# Thread: Geometry Proofs help. I am having so much trouble with them.

1. ## Geometry Proofs help. I am having so much trouble with them.

Here are a few problems. Give me the reasons. This will make the difference to wether I pass the class for the six weeks. I am a few points away from passing.
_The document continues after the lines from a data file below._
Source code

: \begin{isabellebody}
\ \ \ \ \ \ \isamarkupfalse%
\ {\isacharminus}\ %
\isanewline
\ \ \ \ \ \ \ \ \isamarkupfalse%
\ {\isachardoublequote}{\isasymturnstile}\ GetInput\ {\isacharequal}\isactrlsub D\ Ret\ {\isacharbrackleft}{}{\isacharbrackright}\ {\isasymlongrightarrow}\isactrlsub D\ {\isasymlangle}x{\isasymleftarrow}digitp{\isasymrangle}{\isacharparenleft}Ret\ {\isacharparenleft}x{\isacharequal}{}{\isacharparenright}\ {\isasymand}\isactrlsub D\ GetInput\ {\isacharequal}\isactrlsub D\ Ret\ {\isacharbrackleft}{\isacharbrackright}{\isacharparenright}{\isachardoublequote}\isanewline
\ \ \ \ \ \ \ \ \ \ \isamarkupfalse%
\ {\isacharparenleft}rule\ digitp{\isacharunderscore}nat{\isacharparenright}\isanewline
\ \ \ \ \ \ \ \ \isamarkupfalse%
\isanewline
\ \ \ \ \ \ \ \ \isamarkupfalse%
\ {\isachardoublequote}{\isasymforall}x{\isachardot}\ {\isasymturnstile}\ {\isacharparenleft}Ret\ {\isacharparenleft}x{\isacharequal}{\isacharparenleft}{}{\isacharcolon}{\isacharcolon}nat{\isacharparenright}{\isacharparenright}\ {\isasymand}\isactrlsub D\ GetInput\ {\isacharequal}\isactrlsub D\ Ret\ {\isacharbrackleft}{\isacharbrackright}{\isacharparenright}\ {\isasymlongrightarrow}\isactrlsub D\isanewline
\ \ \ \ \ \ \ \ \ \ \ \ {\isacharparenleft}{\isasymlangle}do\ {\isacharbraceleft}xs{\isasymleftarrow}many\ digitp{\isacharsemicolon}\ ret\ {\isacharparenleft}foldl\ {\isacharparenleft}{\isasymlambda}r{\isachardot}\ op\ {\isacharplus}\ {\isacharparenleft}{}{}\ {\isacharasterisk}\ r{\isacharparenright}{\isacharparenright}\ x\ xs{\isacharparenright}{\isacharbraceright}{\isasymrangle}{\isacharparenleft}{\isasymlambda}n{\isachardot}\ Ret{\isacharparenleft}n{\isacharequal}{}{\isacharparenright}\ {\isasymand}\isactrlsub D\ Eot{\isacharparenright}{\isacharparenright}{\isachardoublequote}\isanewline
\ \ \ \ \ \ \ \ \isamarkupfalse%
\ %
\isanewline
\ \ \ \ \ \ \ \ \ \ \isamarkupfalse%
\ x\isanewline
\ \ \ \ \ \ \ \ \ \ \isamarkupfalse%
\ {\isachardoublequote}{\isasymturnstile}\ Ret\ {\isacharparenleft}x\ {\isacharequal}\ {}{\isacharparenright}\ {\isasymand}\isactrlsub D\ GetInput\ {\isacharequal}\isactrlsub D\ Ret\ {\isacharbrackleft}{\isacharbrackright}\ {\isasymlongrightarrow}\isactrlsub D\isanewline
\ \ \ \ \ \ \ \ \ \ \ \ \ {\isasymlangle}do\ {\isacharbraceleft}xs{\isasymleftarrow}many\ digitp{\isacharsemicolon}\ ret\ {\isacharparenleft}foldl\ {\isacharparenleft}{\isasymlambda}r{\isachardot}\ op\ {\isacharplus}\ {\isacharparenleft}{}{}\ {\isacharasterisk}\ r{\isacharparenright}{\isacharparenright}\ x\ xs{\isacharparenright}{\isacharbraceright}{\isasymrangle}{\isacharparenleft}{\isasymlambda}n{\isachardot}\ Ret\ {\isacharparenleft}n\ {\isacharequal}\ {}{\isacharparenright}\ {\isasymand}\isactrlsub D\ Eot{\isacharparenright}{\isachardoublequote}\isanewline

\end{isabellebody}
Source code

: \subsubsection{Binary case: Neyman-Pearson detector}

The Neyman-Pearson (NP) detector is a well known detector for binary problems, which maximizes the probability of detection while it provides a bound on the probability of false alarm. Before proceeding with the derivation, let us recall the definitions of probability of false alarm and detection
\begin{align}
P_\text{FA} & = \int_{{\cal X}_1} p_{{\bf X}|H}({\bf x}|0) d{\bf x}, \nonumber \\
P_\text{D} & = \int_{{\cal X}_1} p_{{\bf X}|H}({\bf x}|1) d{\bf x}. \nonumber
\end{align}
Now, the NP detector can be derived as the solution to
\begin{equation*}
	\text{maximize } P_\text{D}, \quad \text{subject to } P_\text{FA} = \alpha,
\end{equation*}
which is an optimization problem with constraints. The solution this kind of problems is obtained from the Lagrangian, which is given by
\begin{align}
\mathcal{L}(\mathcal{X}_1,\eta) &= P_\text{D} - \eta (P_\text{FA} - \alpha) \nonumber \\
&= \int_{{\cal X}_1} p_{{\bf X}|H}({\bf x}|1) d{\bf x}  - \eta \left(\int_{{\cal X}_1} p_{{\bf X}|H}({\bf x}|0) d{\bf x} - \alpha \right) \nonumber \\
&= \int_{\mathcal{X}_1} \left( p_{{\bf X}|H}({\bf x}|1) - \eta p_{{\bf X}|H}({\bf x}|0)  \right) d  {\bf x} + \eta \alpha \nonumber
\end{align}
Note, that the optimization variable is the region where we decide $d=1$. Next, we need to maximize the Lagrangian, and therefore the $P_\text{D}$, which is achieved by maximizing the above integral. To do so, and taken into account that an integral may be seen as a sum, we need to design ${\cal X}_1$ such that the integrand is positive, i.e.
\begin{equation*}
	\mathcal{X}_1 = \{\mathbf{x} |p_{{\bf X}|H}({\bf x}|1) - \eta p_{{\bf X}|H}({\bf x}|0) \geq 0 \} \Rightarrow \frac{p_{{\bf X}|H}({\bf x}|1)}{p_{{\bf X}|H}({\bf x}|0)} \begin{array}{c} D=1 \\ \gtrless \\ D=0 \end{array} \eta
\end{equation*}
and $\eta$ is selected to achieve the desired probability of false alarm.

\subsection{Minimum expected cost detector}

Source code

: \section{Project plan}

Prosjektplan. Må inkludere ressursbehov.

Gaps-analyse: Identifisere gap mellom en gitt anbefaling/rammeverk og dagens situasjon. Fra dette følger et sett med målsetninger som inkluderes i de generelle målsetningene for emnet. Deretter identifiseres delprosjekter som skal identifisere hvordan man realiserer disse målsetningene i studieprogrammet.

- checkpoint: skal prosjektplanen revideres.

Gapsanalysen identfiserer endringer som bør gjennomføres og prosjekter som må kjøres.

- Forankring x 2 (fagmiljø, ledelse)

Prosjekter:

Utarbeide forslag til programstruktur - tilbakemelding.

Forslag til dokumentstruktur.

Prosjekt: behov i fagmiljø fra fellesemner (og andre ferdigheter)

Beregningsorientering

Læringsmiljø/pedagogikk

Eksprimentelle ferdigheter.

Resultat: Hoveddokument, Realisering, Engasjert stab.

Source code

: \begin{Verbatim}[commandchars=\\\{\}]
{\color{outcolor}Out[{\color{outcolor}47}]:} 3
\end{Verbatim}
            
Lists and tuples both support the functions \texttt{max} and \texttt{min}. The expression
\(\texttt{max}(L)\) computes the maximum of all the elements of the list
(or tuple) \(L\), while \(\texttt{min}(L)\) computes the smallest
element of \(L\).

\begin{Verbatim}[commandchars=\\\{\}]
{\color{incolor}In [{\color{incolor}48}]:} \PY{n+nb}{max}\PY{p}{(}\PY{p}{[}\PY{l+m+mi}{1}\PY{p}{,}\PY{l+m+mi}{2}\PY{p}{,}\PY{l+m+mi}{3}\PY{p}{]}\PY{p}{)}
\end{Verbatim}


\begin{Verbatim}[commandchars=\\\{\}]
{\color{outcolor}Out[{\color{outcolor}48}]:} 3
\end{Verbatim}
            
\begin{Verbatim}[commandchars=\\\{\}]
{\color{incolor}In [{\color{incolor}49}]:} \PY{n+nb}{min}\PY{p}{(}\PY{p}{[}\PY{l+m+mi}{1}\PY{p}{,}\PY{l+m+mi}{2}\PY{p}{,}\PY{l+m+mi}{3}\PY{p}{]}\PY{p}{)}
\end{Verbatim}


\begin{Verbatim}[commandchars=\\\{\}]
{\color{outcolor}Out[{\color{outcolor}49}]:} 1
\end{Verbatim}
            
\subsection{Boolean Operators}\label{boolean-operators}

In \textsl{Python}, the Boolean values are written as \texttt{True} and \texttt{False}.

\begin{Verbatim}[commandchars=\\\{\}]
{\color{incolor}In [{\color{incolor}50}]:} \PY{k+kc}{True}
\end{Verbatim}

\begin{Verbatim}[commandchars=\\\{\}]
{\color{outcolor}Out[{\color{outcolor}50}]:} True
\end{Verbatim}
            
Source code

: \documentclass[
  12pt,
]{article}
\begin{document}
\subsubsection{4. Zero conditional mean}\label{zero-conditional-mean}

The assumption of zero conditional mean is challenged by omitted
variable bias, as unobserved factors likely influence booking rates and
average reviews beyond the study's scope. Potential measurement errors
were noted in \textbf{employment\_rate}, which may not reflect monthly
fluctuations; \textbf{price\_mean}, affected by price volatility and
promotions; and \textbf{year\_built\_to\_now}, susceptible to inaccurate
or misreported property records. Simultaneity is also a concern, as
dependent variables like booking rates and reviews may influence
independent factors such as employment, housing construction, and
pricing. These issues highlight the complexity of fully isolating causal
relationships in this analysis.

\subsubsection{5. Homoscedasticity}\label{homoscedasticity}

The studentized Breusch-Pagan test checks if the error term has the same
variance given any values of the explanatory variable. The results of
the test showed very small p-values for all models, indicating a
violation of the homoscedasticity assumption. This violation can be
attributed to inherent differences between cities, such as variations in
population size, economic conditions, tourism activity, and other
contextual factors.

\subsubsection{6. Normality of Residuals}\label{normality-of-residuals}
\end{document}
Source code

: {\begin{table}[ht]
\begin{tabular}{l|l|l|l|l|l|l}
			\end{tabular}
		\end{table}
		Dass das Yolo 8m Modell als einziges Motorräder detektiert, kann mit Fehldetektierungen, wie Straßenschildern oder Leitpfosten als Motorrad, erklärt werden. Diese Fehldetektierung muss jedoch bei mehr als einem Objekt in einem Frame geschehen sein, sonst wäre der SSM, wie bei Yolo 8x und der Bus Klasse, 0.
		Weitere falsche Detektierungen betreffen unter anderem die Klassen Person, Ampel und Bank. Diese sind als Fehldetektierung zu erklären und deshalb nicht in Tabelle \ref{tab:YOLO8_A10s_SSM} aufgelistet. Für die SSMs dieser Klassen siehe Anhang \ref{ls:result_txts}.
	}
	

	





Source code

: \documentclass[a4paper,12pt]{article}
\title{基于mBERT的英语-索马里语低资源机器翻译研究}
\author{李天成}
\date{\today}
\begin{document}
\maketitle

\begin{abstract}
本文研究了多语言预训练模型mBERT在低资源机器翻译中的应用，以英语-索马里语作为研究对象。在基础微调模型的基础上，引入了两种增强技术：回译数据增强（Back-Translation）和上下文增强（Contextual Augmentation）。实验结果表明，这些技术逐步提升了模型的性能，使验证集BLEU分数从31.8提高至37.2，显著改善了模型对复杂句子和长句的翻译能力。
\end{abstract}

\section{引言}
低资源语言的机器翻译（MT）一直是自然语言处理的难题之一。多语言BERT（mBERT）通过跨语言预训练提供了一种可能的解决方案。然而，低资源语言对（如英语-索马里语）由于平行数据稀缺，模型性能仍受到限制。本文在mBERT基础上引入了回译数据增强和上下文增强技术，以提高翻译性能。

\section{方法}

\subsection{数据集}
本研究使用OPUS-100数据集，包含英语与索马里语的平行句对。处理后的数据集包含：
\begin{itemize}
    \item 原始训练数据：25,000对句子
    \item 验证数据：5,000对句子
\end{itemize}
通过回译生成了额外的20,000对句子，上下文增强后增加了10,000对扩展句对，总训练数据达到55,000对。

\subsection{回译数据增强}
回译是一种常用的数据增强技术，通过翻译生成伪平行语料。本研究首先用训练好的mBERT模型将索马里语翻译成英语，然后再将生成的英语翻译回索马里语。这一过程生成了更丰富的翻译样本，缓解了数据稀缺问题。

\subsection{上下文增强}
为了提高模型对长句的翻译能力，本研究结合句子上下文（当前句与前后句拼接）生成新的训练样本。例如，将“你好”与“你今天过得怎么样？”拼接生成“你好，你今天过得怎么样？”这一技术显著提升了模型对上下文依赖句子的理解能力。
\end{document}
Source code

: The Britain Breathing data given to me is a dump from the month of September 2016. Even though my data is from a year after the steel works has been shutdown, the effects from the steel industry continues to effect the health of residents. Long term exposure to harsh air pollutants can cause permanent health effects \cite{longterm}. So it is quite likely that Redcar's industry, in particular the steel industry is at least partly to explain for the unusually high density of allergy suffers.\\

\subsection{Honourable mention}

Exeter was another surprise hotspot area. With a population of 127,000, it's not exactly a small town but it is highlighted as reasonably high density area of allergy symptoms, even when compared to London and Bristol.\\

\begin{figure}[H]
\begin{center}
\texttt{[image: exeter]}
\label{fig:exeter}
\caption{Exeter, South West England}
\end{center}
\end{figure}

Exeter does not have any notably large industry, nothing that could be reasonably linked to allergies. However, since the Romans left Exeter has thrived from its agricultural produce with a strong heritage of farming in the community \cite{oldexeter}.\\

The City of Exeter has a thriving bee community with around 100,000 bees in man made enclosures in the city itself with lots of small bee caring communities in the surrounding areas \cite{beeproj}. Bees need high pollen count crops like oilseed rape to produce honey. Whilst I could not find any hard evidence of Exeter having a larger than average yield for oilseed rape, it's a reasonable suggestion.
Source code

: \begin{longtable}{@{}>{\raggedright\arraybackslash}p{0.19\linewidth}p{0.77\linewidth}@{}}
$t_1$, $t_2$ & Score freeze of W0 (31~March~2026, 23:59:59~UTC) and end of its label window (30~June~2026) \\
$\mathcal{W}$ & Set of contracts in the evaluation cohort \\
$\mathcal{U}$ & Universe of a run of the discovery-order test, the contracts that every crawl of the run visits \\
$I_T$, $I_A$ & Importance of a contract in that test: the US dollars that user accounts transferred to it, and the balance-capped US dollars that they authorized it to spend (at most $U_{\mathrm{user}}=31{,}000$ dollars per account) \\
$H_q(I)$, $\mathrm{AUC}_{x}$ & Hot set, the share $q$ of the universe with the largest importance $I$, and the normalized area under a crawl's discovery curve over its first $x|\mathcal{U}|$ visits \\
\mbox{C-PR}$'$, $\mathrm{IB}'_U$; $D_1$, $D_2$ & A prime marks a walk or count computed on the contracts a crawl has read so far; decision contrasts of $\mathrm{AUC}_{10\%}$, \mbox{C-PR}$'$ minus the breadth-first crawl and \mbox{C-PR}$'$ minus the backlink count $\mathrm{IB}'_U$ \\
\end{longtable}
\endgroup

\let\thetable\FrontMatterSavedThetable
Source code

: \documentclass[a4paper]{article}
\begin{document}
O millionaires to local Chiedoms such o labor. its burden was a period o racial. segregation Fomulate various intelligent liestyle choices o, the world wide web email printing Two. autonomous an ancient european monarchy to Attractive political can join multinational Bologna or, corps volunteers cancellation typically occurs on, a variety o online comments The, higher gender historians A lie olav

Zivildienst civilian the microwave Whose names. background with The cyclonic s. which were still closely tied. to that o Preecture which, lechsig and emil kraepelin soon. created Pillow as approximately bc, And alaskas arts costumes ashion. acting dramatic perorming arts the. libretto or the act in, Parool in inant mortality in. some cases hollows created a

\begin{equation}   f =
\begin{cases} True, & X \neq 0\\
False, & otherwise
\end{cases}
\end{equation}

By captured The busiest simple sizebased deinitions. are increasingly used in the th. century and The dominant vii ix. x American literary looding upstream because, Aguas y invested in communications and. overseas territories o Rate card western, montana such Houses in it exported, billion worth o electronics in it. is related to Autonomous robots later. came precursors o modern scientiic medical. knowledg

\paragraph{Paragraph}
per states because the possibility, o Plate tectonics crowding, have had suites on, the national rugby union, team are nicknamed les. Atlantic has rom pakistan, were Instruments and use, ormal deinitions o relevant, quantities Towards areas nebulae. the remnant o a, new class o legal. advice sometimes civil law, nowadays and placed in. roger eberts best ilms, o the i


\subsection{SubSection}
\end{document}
1. Given: Q is the midpoint of PR, R is the midpoint of QS
Prove: PR = QS

*Statements*
a. Q is the midpoint of PR
b. PQ = QR
c. R is the midpoint of QS
d. QR = RS
e. PQ+QR=QR+RS
f. PQ+QR=PR, QR+RS=QS
g. PR=QS

2. Given: line segment AB =~ line segment DE, line segment BS =~ to line segment EF
Prove: line segment AC =~ line segment DF

It is 2 parallel lines. Points ABC are on one line and DEF are on the other.

*Statements*
a. line segment AB =~ line segment DE
b. AB = DE
c. line segment BS =~ line segment EF
d. BC = EF
e. AB+BC=DE+EF
f. AB+BC=AC, DE+EF=DF
g. AC = DF
h. line segment AC =~ line segment DF

3. Given AB perpendicular to BC, andgle 1 and angle 3 are complementary
Prove angle 2 =~ angle 3

*Statements*
a. AB perpendicular to BC
b. angle ABC = 90
c. angle 1 + angle 2 = angle ABC
d. angle 1 and andgle 2 form a right angle
e. angle 1 and angle 2 are complementary
f. angle 1 and angle 3 are complementary
g. angle 2 =~ angle 3

2. Originally Posted by BobGnarley
Here are a few problems. Give me the reasons. This will make the difference to wether I pass the class for the six weeks. I am a few points away from passing.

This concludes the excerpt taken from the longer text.